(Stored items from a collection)
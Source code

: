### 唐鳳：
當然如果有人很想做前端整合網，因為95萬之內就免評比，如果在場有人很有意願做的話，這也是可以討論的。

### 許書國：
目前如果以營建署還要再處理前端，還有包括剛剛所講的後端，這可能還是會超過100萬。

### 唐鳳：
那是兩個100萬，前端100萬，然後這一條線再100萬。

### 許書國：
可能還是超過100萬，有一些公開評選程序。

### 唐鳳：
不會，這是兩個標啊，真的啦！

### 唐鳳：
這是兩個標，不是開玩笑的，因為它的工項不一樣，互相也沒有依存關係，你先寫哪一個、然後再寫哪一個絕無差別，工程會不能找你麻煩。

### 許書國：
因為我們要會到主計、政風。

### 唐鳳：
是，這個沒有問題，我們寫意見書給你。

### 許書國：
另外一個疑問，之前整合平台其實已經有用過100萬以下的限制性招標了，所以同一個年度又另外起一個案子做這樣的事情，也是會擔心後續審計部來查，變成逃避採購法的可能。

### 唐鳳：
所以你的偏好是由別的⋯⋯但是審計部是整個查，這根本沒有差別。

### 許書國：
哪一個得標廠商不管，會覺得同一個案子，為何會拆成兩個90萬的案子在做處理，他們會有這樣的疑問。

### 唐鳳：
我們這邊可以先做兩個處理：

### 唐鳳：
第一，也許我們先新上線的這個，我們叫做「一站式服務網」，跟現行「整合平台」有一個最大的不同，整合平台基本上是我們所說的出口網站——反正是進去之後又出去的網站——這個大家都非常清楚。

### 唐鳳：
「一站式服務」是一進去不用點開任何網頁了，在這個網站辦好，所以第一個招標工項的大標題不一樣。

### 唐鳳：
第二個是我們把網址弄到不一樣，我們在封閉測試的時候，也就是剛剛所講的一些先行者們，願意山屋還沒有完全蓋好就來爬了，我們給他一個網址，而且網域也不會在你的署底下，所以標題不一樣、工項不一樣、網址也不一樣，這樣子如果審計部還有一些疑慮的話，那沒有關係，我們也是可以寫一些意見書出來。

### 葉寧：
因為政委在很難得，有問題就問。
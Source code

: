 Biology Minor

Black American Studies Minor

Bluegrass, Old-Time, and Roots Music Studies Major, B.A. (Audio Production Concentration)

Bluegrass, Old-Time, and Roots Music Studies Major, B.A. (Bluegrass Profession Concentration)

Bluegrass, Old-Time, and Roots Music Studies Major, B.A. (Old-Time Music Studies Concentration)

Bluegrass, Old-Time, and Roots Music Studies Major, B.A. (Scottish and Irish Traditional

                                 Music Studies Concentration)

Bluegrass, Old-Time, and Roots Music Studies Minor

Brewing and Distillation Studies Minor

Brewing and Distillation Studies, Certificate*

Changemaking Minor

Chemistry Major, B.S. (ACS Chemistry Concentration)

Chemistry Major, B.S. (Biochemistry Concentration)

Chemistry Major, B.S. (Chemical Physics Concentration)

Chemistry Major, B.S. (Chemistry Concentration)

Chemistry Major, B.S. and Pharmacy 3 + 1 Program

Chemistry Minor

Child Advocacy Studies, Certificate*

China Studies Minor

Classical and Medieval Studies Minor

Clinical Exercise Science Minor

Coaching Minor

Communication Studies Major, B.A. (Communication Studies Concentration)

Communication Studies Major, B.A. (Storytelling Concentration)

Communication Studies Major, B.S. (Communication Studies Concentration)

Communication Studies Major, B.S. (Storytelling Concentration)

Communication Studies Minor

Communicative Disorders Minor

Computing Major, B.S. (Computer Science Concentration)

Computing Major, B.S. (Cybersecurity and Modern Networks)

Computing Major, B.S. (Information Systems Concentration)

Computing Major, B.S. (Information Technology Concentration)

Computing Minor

Work instruction — Copy every line above in which the string "Certificate" shows up.

Response for this exercise —
Brewing and Distillation Studies, Certificate*
Child Advocacy Studies, Certificate*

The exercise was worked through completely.